### Exercise details
Would you repeat the entries beneath, with nothing changed?
+++ Dataset records +++
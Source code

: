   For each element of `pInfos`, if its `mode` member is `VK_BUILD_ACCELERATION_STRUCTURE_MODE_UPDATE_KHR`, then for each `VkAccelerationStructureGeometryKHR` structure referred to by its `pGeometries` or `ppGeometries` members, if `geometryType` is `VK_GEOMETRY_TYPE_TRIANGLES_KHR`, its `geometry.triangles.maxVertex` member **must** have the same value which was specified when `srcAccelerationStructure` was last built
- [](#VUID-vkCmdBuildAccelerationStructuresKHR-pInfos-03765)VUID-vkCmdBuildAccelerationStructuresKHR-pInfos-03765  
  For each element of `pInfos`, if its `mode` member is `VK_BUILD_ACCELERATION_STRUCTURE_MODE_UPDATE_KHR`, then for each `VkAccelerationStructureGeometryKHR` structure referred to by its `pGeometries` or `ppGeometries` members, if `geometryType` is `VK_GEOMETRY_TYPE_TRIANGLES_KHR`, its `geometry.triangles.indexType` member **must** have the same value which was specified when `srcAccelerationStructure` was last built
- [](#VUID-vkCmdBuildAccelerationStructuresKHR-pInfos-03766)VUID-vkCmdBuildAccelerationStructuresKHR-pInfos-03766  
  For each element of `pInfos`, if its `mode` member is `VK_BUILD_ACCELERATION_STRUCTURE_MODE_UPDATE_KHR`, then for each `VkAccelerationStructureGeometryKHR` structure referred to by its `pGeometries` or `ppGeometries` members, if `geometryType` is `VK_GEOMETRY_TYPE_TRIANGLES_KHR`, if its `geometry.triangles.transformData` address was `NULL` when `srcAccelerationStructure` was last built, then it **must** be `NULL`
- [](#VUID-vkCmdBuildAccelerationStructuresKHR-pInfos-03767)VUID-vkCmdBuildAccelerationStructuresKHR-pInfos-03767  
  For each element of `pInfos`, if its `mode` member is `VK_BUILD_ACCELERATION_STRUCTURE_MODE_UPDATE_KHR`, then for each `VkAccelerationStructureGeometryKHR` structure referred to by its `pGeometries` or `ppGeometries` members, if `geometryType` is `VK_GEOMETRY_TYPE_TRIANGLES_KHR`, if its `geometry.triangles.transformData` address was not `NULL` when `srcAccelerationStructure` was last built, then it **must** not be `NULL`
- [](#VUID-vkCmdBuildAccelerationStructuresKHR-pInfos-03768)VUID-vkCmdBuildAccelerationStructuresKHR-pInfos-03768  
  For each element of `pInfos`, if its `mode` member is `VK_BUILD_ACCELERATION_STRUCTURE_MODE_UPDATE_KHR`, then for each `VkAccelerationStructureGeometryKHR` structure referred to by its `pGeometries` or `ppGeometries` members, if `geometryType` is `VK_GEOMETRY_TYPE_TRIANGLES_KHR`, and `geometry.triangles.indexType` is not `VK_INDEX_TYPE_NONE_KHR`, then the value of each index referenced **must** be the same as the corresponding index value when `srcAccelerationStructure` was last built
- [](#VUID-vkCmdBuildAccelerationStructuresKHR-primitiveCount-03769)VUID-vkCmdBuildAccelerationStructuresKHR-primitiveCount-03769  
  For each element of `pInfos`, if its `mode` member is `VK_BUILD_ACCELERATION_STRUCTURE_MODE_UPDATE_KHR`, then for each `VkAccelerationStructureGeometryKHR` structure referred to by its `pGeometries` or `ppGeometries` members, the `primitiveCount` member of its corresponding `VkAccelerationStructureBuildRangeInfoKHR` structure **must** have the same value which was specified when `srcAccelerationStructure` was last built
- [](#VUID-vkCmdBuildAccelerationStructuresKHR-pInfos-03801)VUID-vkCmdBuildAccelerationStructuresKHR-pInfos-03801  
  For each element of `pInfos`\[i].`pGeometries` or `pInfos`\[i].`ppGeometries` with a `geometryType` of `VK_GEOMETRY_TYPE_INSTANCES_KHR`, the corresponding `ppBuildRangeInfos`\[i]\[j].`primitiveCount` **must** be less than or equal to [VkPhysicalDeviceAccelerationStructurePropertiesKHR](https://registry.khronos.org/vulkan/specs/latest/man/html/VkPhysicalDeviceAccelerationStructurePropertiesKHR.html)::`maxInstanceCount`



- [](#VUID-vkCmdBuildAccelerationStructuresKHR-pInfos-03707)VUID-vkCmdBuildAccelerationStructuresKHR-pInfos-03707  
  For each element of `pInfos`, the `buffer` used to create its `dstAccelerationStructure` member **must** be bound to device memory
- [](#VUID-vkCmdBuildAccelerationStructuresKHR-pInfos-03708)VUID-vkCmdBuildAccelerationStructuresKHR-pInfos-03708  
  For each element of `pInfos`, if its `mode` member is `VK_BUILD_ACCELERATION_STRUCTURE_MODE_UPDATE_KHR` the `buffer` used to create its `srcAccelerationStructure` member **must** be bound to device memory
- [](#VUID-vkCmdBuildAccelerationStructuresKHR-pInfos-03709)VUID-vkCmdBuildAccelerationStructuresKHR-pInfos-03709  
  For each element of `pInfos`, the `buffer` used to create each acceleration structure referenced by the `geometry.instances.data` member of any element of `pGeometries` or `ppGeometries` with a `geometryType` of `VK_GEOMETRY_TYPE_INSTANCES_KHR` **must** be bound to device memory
+++
### Response to this exercise
Source code

:   For each element of `pInfos`, if its `mode` member is `VK_BUILD_ACCELERATION_STRUCTURE_MODE_UPDATE_KHR`, then for each `VkAccelerationStructureGeometryKHR` structure referred to by its `pGeometries` or `ppGeometries` members, if `geometryType` is `VK_GEOMETRY_TYPE_TRIANGLES_KHR`, its `geometry.triangles.maxVertex` member **must** have the same value which was specified when `srcAccelerationStructure` was last built
- [](#VUID-vkCmdBuildAccelerationStructuresKHR-pInfos-03765)VUID-vkCmdBuildAccelerationStructuresKHR-pInfos-03765  
  For each element of `pInfos`, if its `mode` member is `VK_BUILD_ACCELERATION_STRUCTURE_MODE_UPDATE_KHR`, then for each `VkAccelerationStructureGeometryKHR` structure referred to by its `pGeometries` or `ppGeometries` members, if `geometryType` is `VK_GEOMETRY_TYPE_TRIANGLES_KHR`, its `geometry.triangles.indexType` member **must** have the same value which was specified when `srcAccelerationStructure` was last built
- [](#VUID-vkCmdBuildAccelerationStructuresKHR-pInfos-03766)VUID-vkCmdBuildAccelerationStructuresKHR-pInfos-03766  
  For each element of `pInfos`, if its `mode` member is `VK_BUILD_ACCELERATION_STRUCTURE_MODE_UPDATE_KHR`, then for each `VkAccelerationStructureGeometryKHR` structure referred to by its `pGeometries` or `ppGeometries` members, if `geometryType` is `VK_GEOMETRY_TYPE_TRIANGLES_KHR`, if its `geometry.triangles.transformData` address was `NULL` when `srcAccelerationStructure` was last built, then it **must** be `NULL`
- [](#VUID-vkCmdBuildAccelerationStructuresKHR-pInfos-03767)VUID-vkCmdBuildAccelerationStructuresKHR-pInfos-03767  
  For each element of `pInfos`, if its `mode` member is `VK_BUILD_ACCELERATION_STRUCTURE_MODE_UPDATE_KHR`, then for each `VkAccelerationStructureGeometryKHR` structure referred to by its `pGeometries` or `ppGeometries` members, if `geometryType` is `VK_GEOMETRY_TYPE_TRIANGLES_KHR`, if its `geometry.triangles.transformData` address was not `NULL` when `srcAccelerationStructure` was last built, then it **must** not be `NULL`
- [](#VUID-vkCmdBuildAccelerationStructuresKHR-pInfos-03768)VUID-vkCmdBuildAccelerationStructuresKHR-pInfos-03768  
  For each element of `pInfos`, if its `mode` member is `VK_BUILD_ACCELERATION_STRUCTURE_MODE_UPDATE_KHR`, then for each `VkAccelerationStructureGeometryKHR` structure referred to by its `pGeometries` or `ppGeometries` members, if `geometryType` is `VK_GEOMETRY_TYPE_TRIANGLES_KHR`, and `geometry.triangles.indexType` is not `VK_INDEX_TYPE_NONE_KHR`, then the value of each index referenced **must** be the same as the corresponding index value when `srcAccelerationStructure` was last built
- [](#VUID-vkCmdBuildAccelerationStructuresKHR-primitiveCount-03769)VUID-vkCmdBuildAccelerationStructuresKHR-primitiveCount-03769  
  For each element of `pInfos`, if its `mode` member is `VK_BUILD_ACCELERATION_STRUCTURE_MODE_UPDATE_KHR`, then for each `VkAccelerationStructureGeometryKHR` structure referred to by its `pGeometries` or `ppGeometries` members, the `primitiveCount` member of its corresponding `VkAccelerationStructureBuildRangeInfoKHR` structure **must** have the same value which was specified when `srcAccelerationStructure` was last built
- [](#VUID-vkCmdBuildAccelerationStructuresKHR-pInfos-03801)VUID-vkCmdBuildAccelerationStructuresKHR-pInfos-03801  
  For each element of `pInfos`\[i].`pGeometries` or `pInfos`\[i].`ppGeometries` with a `geometryType` of `VK_GEOMETRY_TYPE_INSTANCES_KHR`, the corresponding `ppBuildRangeInfos`\[i]\[j].`primitiveCount` **must** be less than or equal to [VkPhysicalDeviceAccelerationStructurePropertiesKHR](https://registry.khronos.org/vulkan/specs/latest/man/html/VkPhysicalDeviceAccelerationStructurePropertiesKHR.html)::`maxInstanceCount`



- [](#VUID-vkCmdBuildAccelerationStructuresKHR-pInfos-03707)VUID-vkCmdBuildAccelerationStructuresKHR-pInfos-03707  
  For each element of `pInfos`, the `buffer` used to create its `dstAccelerationStructure` member **must** be bound to device memory
- [](#VUID-vkCmdBuildAccelerationStructuresKHR-pInfos-03708)VUID-vkCmdBuildAccelerationStructuresKHR-pInfos-03708  
  For each element of `pInfos`, if its `mode` member is `VK_BUILD_ACCELERATION_STRUCTURE_MODE_UPDATE_KHR` the `buffer` used to create its `srcAccelerationStructure` member **must** be bound to device memory
- [](#VUID-vkCmdBuildAccelerationStructuresKHR-pInfos-03709)VUID-vkCmdBuildAccelerationStructuresKHR-pInfos-03709  
  For each element of `pInfos`, the `buffer` used to create each acceleration structure referenced by the `geometry.instances.data` member of any element of `pGeometries` or `ppGeometries` with a `geometryType` of `VK_GEOMETRY_TYPE_INSTANCES_KHR` **must** be bound to device memory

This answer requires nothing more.